# Intro to the Tidyverse by Colleen O'Briant
# Koan #18: first differences
# In order to progress:
# 1. Read all instructions carefully.
# 2. When you come to an exercise, fill in the blank, un-comment the line
# (Ctrl/Cmd Shift C), and execute the code in the console (Ctrl/Cmd Return).
# If the piece of code spans multiple lines, highlight the whole chunk or
# simply put your cursor at the end of the last line.
# 3. Save (Ctrl/Cmd S).
# 4. Test that your answers are correct (Ctrl/Cmd Shift T).
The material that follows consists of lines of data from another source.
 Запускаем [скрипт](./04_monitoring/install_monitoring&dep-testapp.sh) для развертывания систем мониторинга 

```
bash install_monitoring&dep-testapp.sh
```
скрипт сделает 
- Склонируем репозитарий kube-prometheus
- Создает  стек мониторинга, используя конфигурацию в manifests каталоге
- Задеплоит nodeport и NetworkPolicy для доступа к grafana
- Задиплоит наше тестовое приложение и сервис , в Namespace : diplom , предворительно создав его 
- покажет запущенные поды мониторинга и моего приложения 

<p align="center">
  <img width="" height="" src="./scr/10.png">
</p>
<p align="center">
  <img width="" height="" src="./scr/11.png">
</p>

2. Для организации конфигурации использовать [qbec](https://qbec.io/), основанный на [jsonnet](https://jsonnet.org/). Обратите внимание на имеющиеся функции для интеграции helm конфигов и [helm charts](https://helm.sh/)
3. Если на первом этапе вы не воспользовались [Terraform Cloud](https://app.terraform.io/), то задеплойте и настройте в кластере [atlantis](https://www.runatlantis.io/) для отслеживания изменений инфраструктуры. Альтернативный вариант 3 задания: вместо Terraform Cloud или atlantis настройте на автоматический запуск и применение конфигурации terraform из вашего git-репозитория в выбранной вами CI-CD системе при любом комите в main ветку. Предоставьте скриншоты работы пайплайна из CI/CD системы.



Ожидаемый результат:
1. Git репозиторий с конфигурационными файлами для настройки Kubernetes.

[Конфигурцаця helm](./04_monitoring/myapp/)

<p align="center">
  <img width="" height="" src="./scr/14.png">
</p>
## ── Attaching packages ─────────────────────────────────────── tidyverse 1.3.1 ──
## ✔ ggplot2 3.3.6 ✔ purrr 0.3.4
## ✔ tibble 3.1.7 ✔ dplyr 1.0.9
## ✔ tidyr 1.2.0 ✔ stringr 1.4.0
## ✔ readr 2.1.2 ✔ forcats 0.5.1
## ── Conflicts ────────────────────────────────────────── tidyverse_conflicts() ──
## ✖ dplyr::filter() masks stats::filter()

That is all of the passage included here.